Re: This guy is on another level - electrical test
Posted: 22 Feb 2023, 07:29
by TheKelz
Chief Blur Buster wrote: ↑20 Feb 2023, 21:06
wadge wrote: ↑20 Feb 2023, 11:30
I have another question, can a GPU induce error-correction events inside the PC ? and if yes, what would be a way to fix it ?
(asking because no matter how long i'm using my pc after it has been shut down for a while, i always get perfect hit reg/no desync but it quickly deterior after gpu is on load

)
Even without dirty electricity, the GPU has multiple behaviors that can affect its own performance:
- Thermal throttling (prevent overheating)
- GDDR6 error correction (repeat memory read events)
- Power management (automatically scale back power to save energy)
While most of it is unrelated to electricity quality -- it is possible that mediocre grid electricity can create PC power supply transients electricity, which may propagate onwards to GPU power (in other forms such as minor undervoltages, overvoltages, fluctuating voltages, or less able to provide sudden surge power, etc) -- that can cascade into worse memory performance (increased error correction events) or more overheating (as the onboard VRMs work harder to smooth out inferior PC power supply)

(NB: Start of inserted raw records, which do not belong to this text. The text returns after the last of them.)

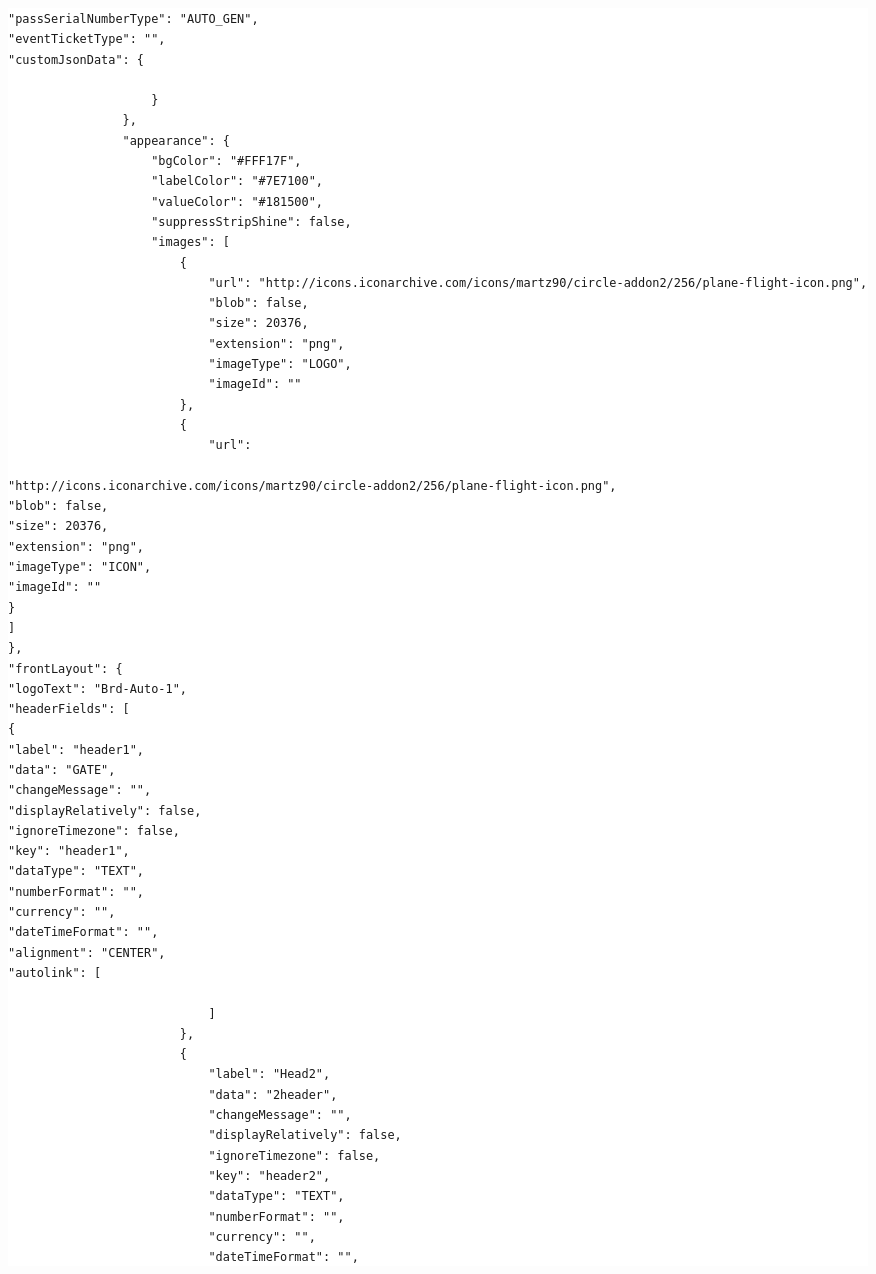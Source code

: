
 ```
"passSerialNumberType": "AUTO_GEN",
"eventTicketType": "",
"customJsonData": {

                    }
                },
                "appearance": {
                    "bgColor": "#FFF17F",
                    "labelColor": "#7E7100",
                    "valueColor": "#181500",
                    "suppressStripShine": false,
                    "images": [
                        {
                            "url": "http://icons.iconarchive.com/icons/martz90/circle-addon2/256/plane-flight-icon.png",
                            "blob": false,
                            "size": 20376,
                            "extension": "png",
                            "imageType": "LOGO",
                            "imageId": ""
                        },
                        {
                            "url":

"http://icons.iconarchive.com/icons/martz90/circle-addon2/256/plane-flight-icon.png",
"blob": false,
"size": 20376,
"extension": "png",
"imageType": "ICON",
"imageId": ""
}
]
},
"frontLayout": {
"logoText": "Brd-Auto-1",
"headerFields": [
{
"label": "header1",
"data": "GATE",
"changeMessage": "",
"displayRelatively": false,
"ignoreTimezone": false,
"key": "header1",
"dataType": "TEXT",
"numberFormat": "",
"currency": "",
"dateTimeFormat": "",
"alignment": "CENTER",
"autolink": [

                            ]
                        },
                        {
                            "label": "Head2",
                            "data": "2header",
                            "changeMessage": "",
                            "displayRelatively": false,
                            "ignoreTimezone": false,
                            "key": "header2",
                            "dataType": "TEXT",
                            "numberFormat": "",
                            "currency": "",
                            "dateTimeFormat": "",
```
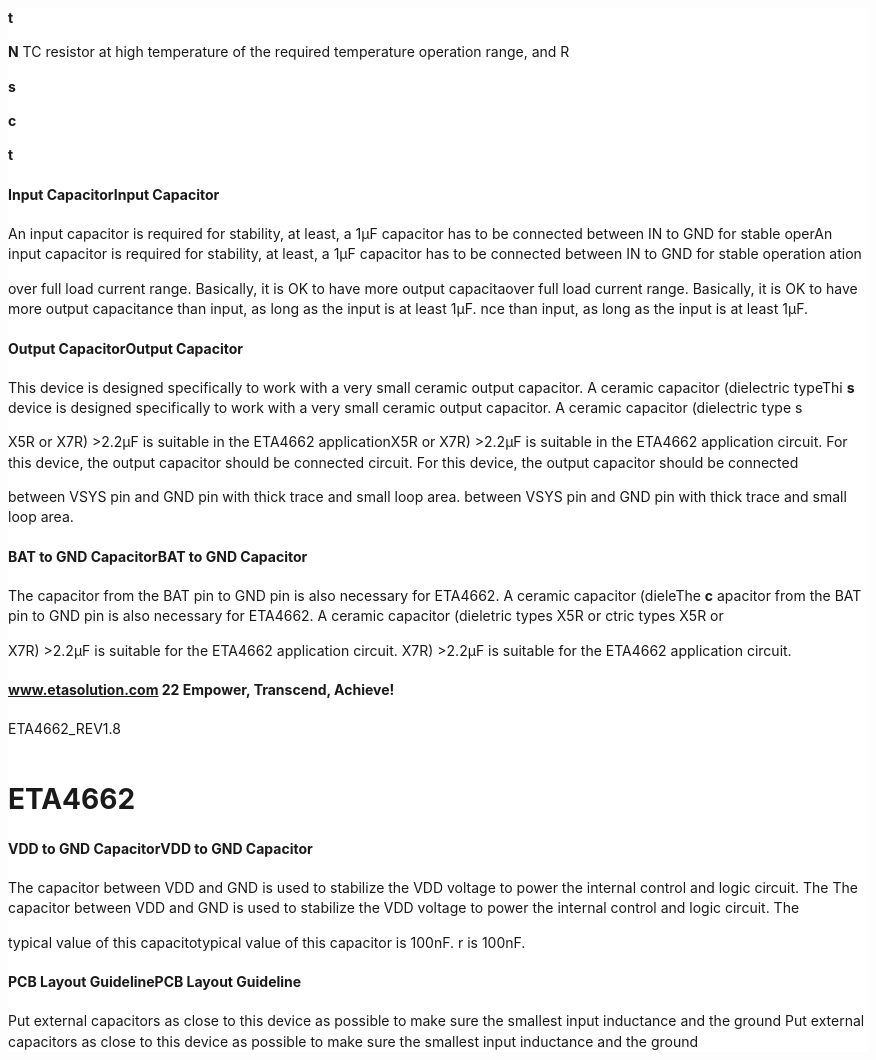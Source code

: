 
**t**

**N** TC resistor at high temperature of the required temperature operation range, and R

**s**

**c**


**t**
#### Input CapacitorInput Capacitor 

An input capacitor is required for stability, at least, a 1μF capacitor has to be connected between IN to GND for stable operAn input capacitor is required for stability, at least, a 1μF capacitor has to be connected between IN to GND for stable operation ation

over full load current range. Basically, it is OK to have more output capacitaover full load current range. Basically, it is OK to have more output capacitance than input, as long as the input is at least 1μF. nce than input, as long as the input is at least 1μF.
#### Output CapacitorOutput Capacitor 

This device is designed specifically to work with a very small ceramic output capacitor. A ceramic capacitor (dielectric typeThi **s** device is designed specifically to work with a very small ceramic output capacitor. A ceramic capacitor (dielectric type s

X5R or X7R) >2.2μF is suitable in the ETA4662 applicationX5R or X7R) >2.2μF is suitable in the ETA4662 application circuit. For this device, the output capacitor should be connected circuit. For this device, the output capacitor should be connected

between VSYS pin and GND pin with thick trace and small loop area. between VSYS pin and GND pin with thick trace and small loop area.
#### BAT to GND CapacitorBAT to GND Capacitor 

The capacitor from the BAT pin to GND pin is also necessary for ETA4662. A ceramic capacitor (dieleThe **c** apacitor from the BAT pin to GND pin is also necessary for ETA4662. A ceramic capacitor (dieletric types X5R or ctric types X5R or

X7R) >2.2μF is suitable for the ETA4662 application circuit. X7R) >2.2μF is suitable for the ETA4662 application circuit.
#### www.etasolution.com 22 Empower, Transcend, Achieve!

ETA4662_REV1.8

# ETA4662
#### VDD to GND CapacitorVDD to GND Capacitor 

The capacitor between VDD and GND is used to stabilize the VDD voltage to power the internal control and logic circuit. The The capacitor between VDD and GND is used to stabilize the VDD voltage to power the internal control and logic circuit. The

typical value of this capacitotypical value of this capacitor is 100nF. r is 100nF.
#### PCB Layout GuidelinePCB Layout Guideline 

Put external capacitors as close to this device as possible to make sure the smallest input inductance and the ground Put external capacitors as close to this device as possible to make sure the smallest input inductance and the ground
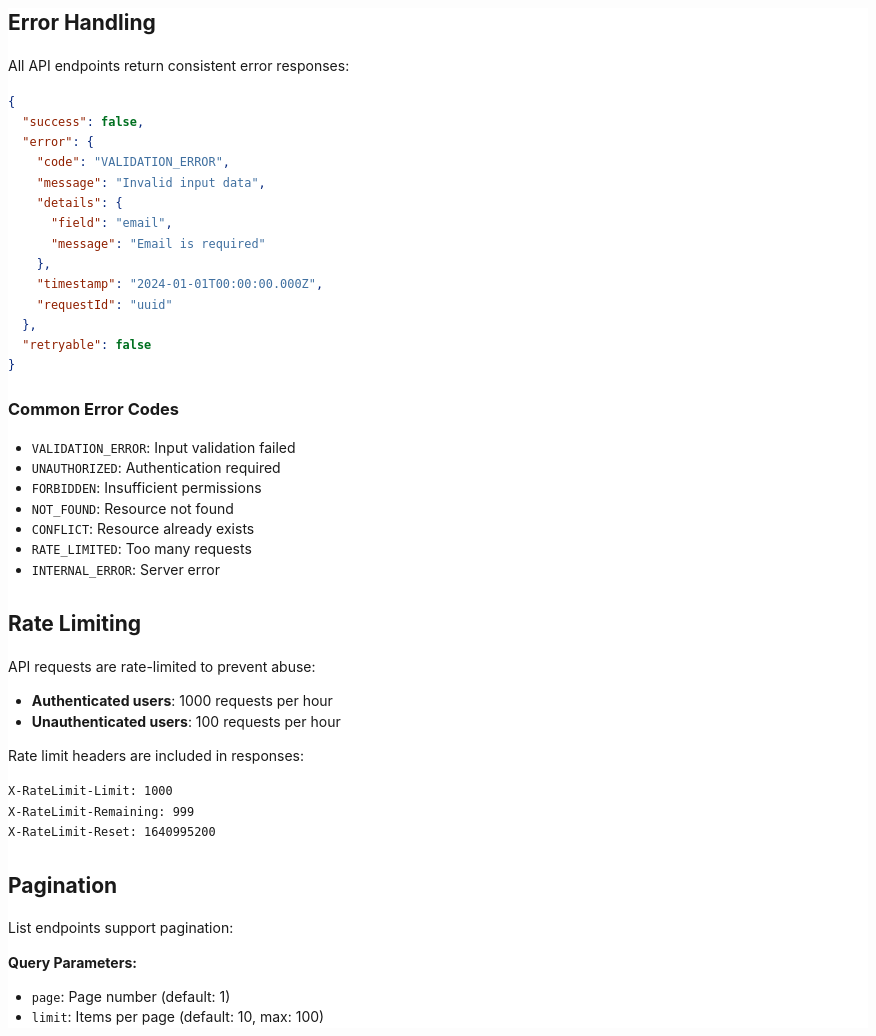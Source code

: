 ## Error Handling

All API endpoints return consistent error responses:

```json
{
  "success": false,
  "error": {
    "code": "VALIDATION_ERROR",
    "message": "Invalid input data",
    "details": {
      "field": "email",
      "message": "Email is required"
    },
    "timestamp": "2024-01-01T00:00:00.000Z",
    "requestId": "uuid"
  },
  "retryable": false
}
```

### Common Error Codes

- `VALIDATION_ERROR`: Input validation failed
- `UNAUTHORIZED`: Authentication required
- `FORBIDDEN`: Insufficient permissions
- `NOT_FOUND`: Resource not found
- `CONFLICT`: Resource already exists
- `RATE_LIMITED`: Too many requests
- `INTERNAL_ERROR`: Server error

## Rate Limiting

API requests are rate-limited to prevent abuse:

- **Authenticated users**: 1000 requests per hour
- **Unauthenticated users**: 100 requests per hour

Rate limit headers are included in responses:

```
X-RateLimit-Limit: 1000
X-RateLimit-Remaining: 999
X-RateLimit-Reset: 1640995200
```

## Pagination

List endpoints support pagination:

**Query Parameters:**

- `page`: Page number (default: 1)
- `limit`: Items per page (default: 10, max: 100)
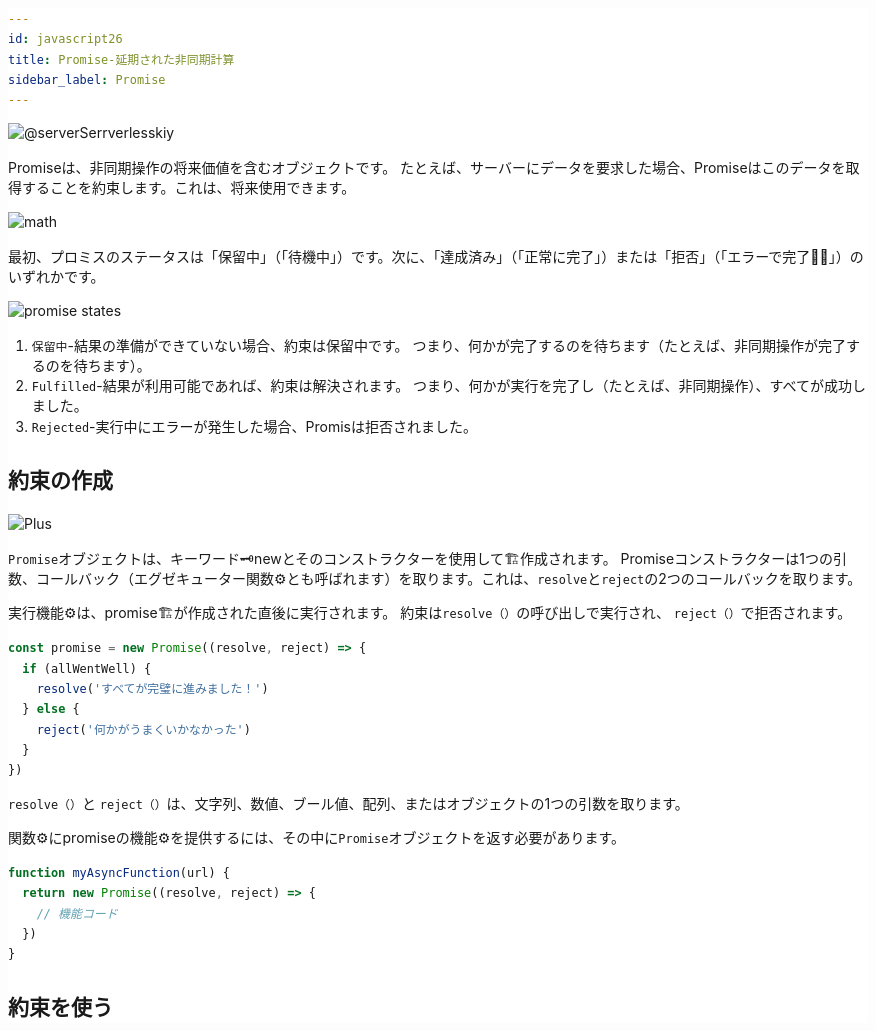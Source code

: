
 ```yaml
---
id: javascript26
title: Promise-延期された非同期計算
sidebar_label: Promise
---
```


![@serverSerrverlesskiy](/img/javascript/headers/27.jpg)

Promiseは、非同期操作の将来価値を含むオブジェクトです。 たとえば、サーバーにデータを要求した場合、Promiseはこのデータを取得することを約束します。これは、将来使用できます。

![math](https://media.giphy.com/media/4JVTF9zR9BicshFAb7/giphy.gif)

最初、プロミスのステータスは「保留中」（「待機中」）です。次に、「達成済み」（「正常に完了」）または「拒否」（「エラーで完了🙅‍♂️」）のいずれかです。

![promise states](/img/javascript/23/promise.png)

1. `保留中`-結果の準備ができていない場合、約束は保留中です。 つまり、何かが完了するのを待ちます（たとえば、非同期操作が完了するのを待ちます）。
2. `Fulfilled`-結果が利用可能であれば、約束は解決されます。 つまり、何かが実行を完了し（たとえば、非同期操作）、すべてが成功しました。
3. `Rejected`-実行中にエラーが発生した場合、Promisは拒否されました。

## 約束の作成

![Plus](https://media.giphy.com/media/Yqo5mjWTLGlVOIP8Dc/giphy.gif)

`Promise`オブジェクトは、キーワード🗝️newとそのコンストラクターを使用して🏗️作成されます。
Promiseコンストラクターは1つの引数、コールバック（エグゼキューター関数⚙️とも呼ばれます）を取ります。これは、`resolve`と`reject`の2つのコールバックを取ります。

実行機能⚙️は、promise🏗️が作成された直後に実行されます。 約束は`resolve（）`の呼び出しで実行され、 `reject（）`で拒否されます。

```jsx
const promise = new Promise((resolve, reject) => {
  if (allWentWell) {
    resolve('すべてが完璧に進みました！')
  } else {
    reject('何かがうまくいかなかった')
  }
})
```

`resolve（）`と `reject（）`は、文字列、数値、ブール値、配列、またはオブジェクトの1つの引数を取ります。

関数⚙️にpromiseの機能⚙️を提供するには、その中に`Promise`オブジェクトを返す必要があります。

```jsx
function myAsyncFunction(url) {
  return new Promise((resolve, reject) => {
    // 機能コード
  })
}
```

## 約束を使う
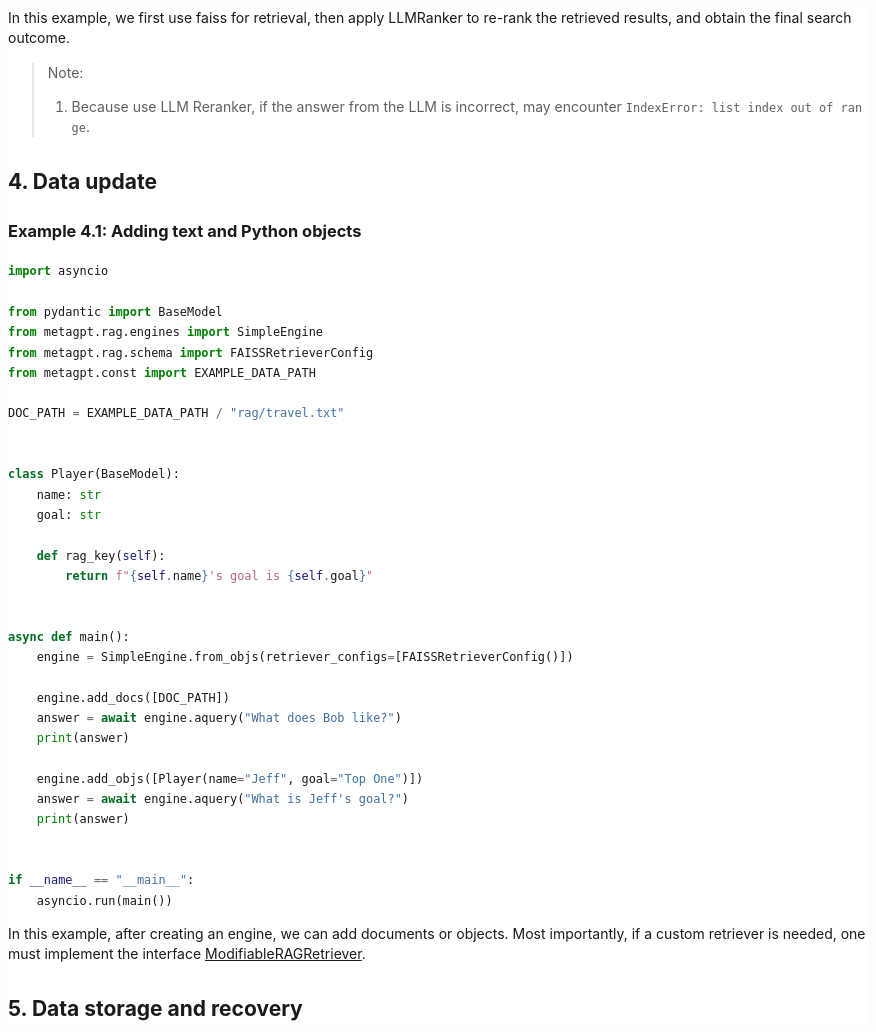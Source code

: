 In this example, we first use faiss for retrieval, then apply LLMRanker to re-rank the retrieved results, and obtain the final search outcome.

> Note:
>
> 1. Because use LLM Reranker, if the answer from the LLM is incorrect, may encounter `IndexError: list index out of range`.

## 4. Data update

### Example 4.1: Adding text and Python objects

```python
import asyncio

from pydantic import BaseModel
from metagpt.rag.engines import SimpleEngine
from metagpt.rag.schema import FAISSRetrieverConfig
from metagpt.const import EXAMPLE_DATA_PATH

DOC_PATH = EXAMPLE_DATA_PATH / "rag/travel.txt"


class Player(BaseModel):
    name: str
    goal: str

    def rag_key(self):
        return f"{self.name}'s goal is {self.goal}"


async def main():
    engine = SimpleEngine.from_objs(retriever_configs=[FAISSRetrieverConfig()])

    engine.add_docs([DOC_PATH])
    answer = await engine.aquery("What does Bob like?")
    print(answer)

    engine.add_objs([Player(name="Jeff", goal="Top One")])
    answer = await engine.aquery("What is Jeff's goal?")
    print(answer)


if __name__ == "__main__":
    asyncio.run(main())
```

In this example, after creating an engine, we can add documents or objects. Most importantly, if a custom retriever is needed, one must implement the interface [ModifiableRAGRetriever](https://github.com/geekan/MetaGPT/blob/main/metagpt/rag/retrievers/base.py).

## 5. Data storage and recovery
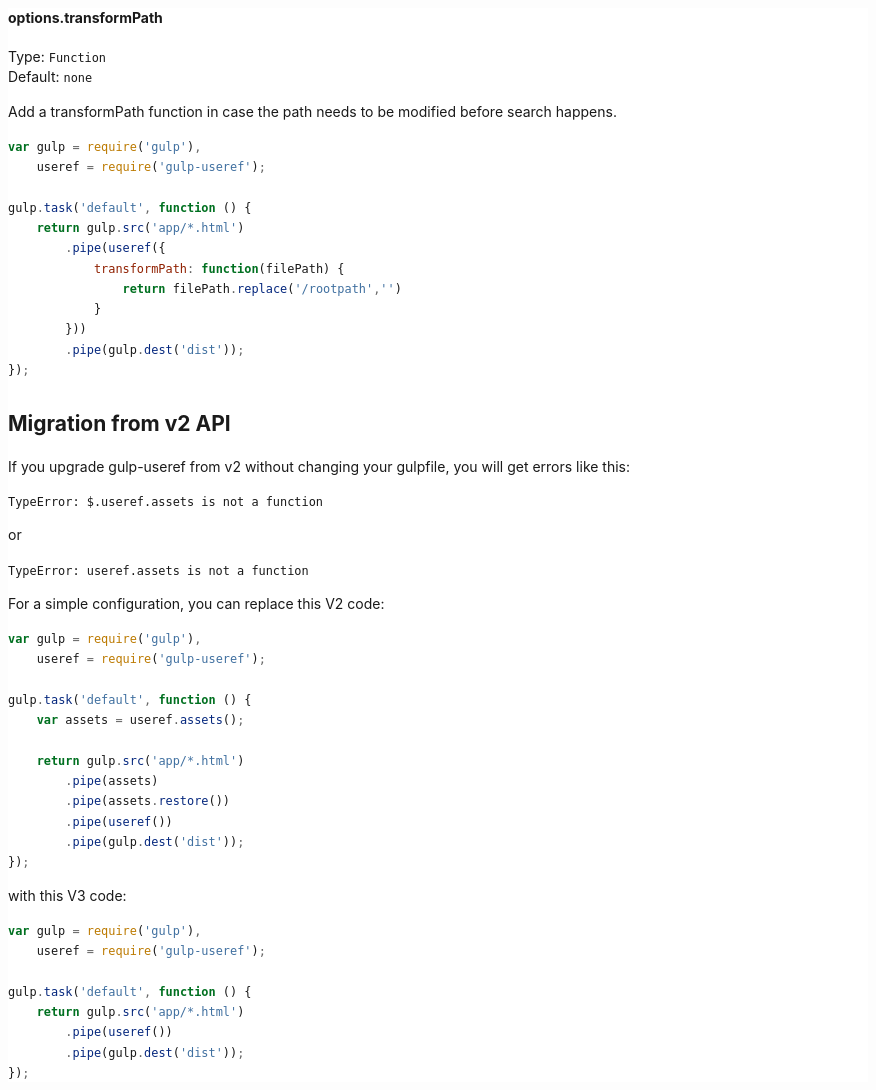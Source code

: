 #### options.transformPath

Type: `Function`  
Default: `none`

Add a transformPath function in case the path needs to be modified before search happens.

```js
var gulp = require('gulp'),
    useref = require('gulp-useref');

gulp.task('default', function () {
    return gulp.src('app/*.html')
        .pipe(useref({
            transformPath: function(filePath) {
                return filePath.replace('/rootpath','')
            }
        }))
        .pipe(gulp.dest('dist'));
});
```

## Migration from v2 API

If you upgrade gulp-useref from v2 without changing your gulpfile,
you will get errors like this:

    TypeError: $.useref.assets is not a function

or

    TypeError: useref.assets is not a function

For a simple configuration, you can replace this V2 code:

```js
var gulp = require('gulp'),
    useref = require('gulp-useref');

gulp.task('default', function () {
    var assets = useref.assets();

    return gulp.src('app/*.html')
        .pipe(assets)
        .pipe(assets.restore())
        .pipe(useref())
        .pipe(gulp.dest('dist'));
});
```

with this V3 code:

```js
var gulp = require('gulp'),
    useref = require('gulp-useref');

gulp.task('default', function () {
    return gulp.src('app/*.html')
        .pipe(useref())
        .pipe(gulp.dest('dist'));
});
```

Testing a minor underclock while disabling power amangement can also stabilize things more. Yes, a smidge lower framerate, but possibly fewer stutters (frametime spikes = latency spikes). Use NVInspector to scale back power management a little bit too.
This is interesting and probably what I have, since no matter what GPU I use, it's always stuttering weirdly, even on a freshly installed Windows with drivers only (downloaded from manufacturers site). Also, stutters happen on different builds and even an iMac that I have. Definitely some wonky electricity thing going on.
Re: This guy is on another level - electrical test
Posted: 22 Feb 2023, 21:19
by Chief Blur Buster
TheKelz wrote: ↑22 Feb 2023, 07:29
This is interesting and probably what I have, since no matter what GPU I use, it's always stuttering weirdly, even on a freshly installed Windows with drivers only (downloaded from manufacturers site). Also, stutters happen on different builds and even an iMac that I have. Definitely some wonky electricity thing going on.
I wouldn't jump to conclusion about electricity related stuff at this time, it's a dangerous assumption to make.
However, I never rule it out.
Troubleshooting is very tough when you're dealing with this. Game shader compilation events are also a common cause of stutters in many games, and that is hard to avoid.
Game texture streaming is also another issue but you can mitigate it partially by turning off your Windows swapdrive, using 32 gigabytes RAM (to compensate for lack of a Windows swapdrive), and use a very fast M.2 SSD
with a proper heatsink on it). SSDs have a nasty habit of thermal throttling without a heatsink.
This was one thing that Intel Optane was good for (minimizing texturestreaming stutter), so I'm a bit sad that Optane was never marketted correctly, since it helped a bunch of 0.1% worst-frametimes in some games. But you can just sidestep all of this by doubling up your RAM and disabling the PAGEFILE.SYS
Re: This guy is on another level - electrical test
Posted: 27 Feb 2023, 13:21
by dervu
I was wondering about something that could show some light on those issues people have regarding lag caused unknown source related to electricity.
It is not easy test. Maybe someone with enough experience with electronics and proper equipment like spectrum analyzer could test that on some random worthless laptop at affected place.
You can find on youtube that it is possible to measure that.
On every motherboard either in PC or laptop there is crystal oscillator.
Everyone talks either about interference or some other dark magic. Why not check most basic thing that whole PC relies on?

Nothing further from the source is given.